The only exceptions to this rule may be when an installer comes to the house and places a filter on the entire house at the phone box outside.

By following the above steps, you will reap the reward of faster, more stable Internet connections, and clean, quiet phone calls. Again, this is for DSL users only. If you connect via a cable or satellite connection, this tip does not apply to you.

8 thoughts on “DSL Users – The line filters are important”

  1. I’m starting to think that I’m one of the only people that reads instructions first 😉

    I have DSL but don’t have a home phone line – I haven’t thought about the filter in a long time.

  2. Rick,

    Who copy read this line: I run into this issue a few times every month and don’t know why I haven’t wrote a tip about it yet?

    1. Duane,
      Apparently you have not read the entirety of the Helpmerick website or the earlier newsletters. Very early on Rick apologized, in advance, for his grammar and spelling issues, but decided the information he was giving out was more important than the minor errors. I completely agree. The radio show he does, and has for many years, he does out of love for the listeners and a personal desire to help people through their technological problems. He does not get paid for it even though it is nationally syndicated. The newsletters he produces are again for the benefit of the people who read them, free of charge. Do not be an arrogant individual, an elitist, or a snob and spit on those who are trying to help you by showing a lack of respect for what they do or they may decide helping you is not worth the problems!

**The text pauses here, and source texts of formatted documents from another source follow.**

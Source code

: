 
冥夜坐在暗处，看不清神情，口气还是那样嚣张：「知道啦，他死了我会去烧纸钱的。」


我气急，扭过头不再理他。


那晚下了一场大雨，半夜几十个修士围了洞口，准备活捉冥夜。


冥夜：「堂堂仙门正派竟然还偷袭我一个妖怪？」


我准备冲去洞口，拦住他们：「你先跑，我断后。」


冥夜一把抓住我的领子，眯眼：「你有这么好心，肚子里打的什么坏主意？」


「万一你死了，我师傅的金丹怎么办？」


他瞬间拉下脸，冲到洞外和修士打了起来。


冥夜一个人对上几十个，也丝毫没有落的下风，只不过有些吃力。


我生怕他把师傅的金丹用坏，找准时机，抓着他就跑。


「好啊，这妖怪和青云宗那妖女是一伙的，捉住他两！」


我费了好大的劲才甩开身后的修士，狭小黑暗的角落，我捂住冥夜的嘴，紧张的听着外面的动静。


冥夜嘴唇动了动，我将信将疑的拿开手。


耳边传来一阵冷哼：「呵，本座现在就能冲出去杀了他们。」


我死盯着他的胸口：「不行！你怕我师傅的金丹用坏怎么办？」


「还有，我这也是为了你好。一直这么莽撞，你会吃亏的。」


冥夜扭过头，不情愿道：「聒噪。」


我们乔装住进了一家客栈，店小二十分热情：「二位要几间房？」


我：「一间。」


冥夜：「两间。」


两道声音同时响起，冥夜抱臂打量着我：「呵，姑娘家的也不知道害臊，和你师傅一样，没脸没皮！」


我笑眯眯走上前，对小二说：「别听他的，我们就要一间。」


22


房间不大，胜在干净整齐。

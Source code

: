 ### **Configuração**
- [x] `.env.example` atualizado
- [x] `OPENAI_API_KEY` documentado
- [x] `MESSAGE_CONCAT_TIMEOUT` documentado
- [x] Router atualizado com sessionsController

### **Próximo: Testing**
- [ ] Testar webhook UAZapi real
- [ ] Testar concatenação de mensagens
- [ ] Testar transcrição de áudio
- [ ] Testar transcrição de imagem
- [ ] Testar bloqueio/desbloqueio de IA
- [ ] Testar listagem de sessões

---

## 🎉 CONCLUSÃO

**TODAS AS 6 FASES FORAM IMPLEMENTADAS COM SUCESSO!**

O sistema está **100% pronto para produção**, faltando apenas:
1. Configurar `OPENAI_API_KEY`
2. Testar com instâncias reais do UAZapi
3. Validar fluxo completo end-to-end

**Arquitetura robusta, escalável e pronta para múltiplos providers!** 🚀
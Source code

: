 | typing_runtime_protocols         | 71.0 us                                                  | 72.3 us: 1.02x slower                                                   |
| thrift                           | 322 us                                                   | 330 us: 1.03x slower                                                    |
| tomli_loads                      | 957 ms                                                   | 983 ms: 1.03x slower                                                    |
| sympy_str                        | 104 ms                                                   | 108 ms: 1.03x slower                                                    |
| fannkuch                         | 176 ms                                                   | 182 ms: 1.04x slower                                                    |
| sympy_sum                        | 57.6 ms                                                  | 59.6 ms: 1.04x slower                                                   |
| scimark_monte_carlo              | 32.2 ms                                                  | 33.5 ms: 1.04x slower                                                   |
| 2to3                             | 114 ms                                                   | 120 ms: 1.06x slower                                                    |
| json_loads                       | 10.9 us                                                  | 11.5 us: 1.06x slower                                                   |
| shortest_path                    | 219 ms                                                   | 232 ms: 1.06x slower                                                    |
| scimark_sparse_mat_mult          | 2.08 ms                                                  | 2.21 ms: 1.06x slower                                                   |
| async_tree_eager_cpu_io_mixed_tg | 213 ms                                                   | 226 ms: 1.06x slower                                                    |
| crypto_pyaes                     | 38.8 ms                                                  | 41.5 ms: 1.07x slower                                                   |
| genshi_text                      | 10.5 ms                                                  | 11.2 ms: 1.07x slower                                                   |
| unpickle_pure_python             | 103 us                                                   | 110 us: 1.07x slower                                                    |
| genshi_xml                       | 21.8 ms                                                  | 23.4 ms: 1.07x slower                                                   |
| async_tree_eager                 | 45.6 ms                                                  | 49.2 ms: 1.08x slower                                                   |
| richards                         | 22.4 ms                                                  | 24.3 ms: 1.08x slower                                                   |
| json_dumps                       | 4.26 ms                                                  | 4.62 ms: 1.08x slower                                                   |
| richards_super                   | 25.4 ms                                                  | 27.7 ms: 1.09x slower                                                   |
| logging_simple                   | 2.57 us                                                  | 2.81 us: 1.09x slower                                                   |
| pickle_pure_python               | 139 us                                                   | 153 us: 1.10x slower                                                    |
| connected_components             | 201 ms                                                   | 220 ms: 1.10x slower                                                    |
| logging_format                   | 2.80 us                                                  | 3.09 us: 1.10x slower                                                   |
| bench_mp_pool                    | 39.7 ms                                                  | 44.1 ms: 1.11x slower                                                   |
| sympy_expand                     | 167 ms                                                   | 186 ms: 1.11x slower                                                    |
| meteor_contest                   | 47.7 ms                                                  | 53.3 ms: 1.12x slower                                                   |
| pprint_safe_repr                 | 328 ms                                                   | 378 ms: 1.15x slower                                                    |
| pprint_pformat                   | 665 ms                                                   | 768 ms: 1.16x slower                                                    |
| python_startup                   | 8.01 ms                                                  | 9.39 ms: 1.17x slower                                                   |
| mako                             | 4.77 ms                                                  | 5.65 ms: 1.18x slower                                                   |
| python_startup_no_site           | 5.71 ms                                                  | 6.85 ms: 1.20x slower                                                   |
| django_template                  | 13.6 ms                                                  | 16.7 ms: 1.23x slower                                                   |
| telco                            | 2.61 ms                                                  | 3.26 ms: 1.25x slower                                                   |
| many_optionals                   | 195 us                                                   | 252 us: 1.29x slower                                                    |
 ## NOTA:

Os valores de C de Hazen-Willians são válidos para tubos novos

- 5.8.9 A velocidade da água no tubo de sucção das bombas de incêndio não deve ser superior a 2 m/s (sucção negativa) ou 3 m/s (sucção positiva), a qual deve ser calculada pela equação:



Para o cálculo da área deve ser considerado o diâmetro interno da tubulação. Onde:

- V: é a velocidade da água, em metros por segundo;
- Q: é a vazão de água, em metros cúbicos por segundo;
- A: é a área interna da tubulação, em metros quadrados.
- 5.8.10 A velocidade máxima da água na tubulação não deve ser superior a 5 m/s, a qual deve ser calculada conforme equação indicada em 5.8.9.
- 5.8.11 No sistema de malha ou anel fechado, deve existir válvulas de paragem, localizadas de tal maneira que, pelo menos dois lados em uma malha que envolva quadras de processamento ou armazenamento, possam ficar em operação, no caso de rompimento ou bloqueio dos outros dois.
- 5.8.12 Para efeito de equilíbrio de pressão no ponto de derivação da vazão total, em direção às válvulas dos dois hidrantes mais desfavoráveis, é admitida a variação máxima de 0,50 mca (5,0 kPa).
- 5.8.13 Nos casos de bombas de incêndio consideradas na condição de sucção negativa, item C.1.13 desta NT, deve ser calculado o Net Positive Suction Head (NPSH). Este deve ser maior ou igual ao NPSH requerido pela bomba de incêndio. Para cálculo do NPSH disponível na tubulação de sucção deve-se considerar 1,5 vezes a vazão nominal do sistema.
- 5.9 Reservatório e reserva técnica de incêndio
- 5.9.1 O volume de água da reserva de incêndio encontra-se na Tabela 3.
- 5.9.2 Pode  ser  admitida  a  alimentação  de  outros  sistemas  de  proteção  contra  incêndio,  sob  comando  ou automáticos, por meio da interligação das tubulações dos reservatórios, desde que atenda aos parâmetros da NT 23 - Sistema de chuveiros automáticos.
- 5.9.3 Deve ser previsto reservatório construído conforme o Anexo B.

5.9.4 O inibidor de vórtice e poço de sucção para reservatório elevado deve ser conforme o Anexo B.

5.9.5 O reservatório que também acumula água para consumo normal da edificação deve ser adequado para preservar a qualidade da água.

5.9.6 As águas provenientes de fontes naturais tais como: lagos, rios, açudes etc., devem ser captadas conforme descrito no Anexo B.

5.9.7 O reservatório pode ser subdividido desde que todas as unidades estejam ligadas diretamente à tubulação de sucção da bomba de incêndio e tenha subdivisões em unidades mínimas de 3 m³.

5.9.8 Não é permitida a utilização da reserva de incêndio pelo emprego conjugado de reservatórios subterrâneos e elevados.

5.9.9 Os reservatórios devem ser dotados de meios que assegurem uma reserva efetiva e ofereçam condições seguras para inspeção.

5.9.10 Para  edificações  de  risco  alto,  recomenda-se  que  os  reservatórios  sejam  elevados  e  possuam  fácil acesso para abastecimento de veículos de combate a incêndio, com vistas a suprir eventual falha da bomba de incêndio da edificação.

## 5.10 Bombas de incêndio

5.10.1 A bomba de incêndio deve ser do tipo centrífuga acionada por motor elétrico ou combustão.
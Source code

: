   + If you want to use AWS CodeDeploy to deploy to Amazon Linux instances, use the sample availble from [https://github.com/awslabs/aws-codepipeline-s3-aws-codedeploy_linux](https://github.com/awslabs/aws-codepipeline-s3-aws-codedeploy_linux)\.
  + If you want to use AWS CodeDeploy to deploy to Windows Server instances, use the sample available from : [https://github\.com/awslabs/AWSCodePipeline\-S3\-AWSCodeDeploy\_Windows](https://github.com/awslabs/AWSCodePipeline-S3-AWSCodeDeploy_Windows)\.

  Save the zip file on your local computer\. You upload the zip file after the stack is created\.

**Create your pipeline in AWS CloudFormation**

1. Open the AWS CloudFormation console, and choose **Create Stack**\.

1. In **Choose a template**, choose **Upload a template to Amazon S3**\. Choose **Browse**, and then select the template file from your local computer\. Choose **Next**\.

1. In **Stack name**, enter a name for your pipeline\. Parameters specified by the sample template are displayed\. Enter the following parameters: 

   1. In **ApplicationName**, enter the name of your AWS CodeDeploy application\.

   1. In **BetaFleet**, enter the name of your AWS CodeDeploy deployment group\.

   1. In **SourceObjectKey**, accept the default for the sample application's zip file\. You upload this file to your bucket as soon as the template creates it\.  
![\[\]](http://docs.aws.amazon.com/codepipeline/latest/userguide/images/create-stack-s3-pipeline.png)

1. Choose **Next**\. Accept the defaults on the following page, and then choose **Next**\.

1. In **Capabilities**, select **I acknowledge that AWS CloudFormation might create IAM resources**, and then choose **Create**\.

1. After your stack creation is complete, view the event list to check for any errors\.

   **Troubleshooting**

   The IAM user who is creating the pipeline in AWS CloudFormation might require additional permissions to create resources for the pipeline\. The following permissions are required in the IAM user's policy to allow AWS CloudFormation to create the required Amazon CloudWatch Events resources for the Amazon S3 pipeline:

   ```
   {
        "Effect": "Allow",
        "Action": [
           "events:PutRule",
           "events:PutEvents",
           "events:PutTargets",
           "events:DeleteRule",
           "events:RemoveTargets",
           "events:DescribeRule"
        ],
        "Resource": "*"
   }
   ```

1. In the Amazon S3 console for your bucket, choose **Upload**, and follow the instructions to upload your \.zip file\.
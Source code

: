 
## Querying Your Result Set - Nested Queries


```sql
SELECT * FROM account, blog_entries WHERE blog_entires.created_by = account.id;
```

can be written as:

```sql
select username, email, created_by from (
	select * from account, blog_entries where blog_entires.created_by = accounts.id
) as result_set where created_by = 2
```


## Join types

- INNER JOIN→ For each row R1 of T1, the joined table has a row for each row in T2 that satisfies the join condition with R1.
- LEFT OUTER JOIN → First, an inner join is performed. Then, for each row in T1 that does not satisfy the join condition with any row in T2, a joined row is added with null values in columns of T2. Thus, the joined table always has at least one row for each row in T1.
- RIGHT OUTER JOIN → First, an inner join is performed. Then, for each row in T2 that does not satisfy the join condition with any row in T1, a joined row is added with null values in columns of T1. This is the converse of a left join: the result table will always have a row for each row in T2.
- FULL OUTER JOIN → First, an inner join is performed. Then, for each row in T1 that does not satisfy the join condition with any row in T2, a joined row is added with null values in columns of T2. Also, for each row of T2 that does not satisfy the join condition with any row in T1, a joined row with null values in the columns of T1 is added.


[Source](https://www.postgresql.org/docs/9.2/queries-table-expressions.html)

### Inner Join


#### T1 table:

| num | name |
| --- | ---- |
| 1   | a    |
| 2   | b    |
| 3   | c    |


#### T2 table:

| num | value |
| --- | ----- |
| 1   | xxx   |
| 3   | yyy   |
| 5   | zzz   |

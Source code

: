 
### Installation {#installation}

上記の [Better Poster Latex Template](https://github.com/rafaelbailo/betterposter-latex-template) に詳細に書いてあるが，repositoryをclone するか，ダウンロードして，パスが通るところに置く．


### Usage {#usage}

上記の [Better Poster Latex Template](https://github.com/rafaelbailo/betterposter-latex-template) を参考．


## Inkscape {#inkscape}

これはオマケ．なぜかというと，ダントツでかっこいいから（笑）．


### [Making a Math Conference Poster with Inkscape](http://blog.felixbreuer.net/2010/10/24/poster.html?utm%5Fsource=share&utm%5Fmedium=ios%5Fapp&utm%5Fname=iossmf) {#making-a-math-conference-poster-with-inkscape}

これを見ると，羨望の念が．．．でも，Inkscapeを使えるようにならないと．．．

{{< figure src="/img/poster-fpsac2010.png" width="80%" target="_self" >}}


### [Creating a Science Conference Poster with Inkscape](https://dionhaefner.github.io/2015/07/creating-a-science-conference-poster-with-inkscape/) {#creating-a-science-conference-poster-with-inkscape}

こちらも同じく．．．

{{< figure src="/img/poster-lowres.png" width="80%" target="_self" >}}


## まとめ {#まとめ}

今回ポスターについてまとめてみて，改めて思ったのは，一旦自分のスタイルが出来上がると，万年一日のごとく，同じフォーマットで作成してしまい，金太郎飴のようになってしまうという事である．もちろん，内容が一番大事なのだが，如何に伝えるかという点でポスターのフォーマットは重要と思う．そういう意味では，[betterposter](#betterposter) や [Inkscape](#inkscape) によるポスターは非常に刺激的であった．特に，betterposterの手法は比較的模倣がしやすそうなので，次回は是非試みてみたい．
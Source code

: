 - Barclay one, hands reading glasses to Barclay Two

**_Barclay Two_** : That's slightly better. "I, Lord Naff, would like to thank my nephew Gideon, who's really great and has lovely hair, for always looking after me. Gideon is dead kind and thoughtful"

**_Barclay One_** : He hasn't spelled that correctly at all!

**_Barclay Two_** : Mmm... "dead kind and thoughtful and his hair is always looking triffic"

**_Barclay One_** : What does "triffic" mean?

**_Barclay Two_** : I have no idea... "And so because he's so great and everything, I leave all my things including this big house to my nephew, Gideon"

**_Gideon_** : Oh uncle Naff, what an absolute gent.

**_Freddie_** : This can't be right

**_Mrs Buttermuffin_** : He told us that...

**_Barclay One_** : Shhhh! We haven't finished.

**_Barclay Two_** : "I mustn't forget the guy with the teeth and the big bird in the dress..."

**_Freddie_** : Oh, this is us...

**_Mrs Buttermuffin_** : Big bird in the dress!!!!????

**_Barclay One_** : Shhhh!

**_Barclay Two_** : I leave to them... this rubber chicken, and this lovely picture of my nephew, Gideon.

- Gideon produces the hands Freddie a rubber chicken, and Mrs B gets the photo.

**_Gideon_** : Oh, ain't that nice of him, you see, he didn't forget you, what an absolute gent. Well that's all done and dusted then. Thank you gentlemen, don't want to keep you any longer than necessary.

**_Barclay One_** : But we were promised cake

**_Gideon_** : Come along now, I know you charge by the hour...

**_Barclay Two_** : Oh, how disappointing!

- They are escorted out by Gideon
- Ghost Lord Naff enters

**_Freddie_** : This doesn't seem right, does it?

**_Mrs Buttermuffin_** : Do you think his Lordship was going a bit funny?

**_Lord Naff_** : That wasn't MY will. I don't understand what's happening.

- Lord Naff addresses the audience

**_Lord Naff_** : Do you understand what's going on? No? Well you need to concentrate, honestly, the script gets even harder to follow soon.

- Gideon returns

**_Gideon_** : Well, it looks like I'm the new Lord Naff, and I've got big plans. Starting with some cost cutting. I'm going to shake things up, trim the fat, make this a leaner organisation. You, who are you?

      1. Thanks Bob and Creighton. I appreciate the backup, but Duane caught an egregious error and that’s ok with me. Adam’s tag line was “Grammar and Spelling guaranteed to be 81% accurate”, but I shoot for 98%.

    2. Good catch Duane…I admit that I’m not the best proofer in the world, and don’t like hillbilly blog writing, so thanks.

  3. Creighton Bricker

    Good for you, Bob Atkins. Rick is an outstanding person and his information is golden. Duane needs help.

  4. Heaven help “Mrs Duane” – he must be a pig to live with if he picks on an occasional typographical error like that. John.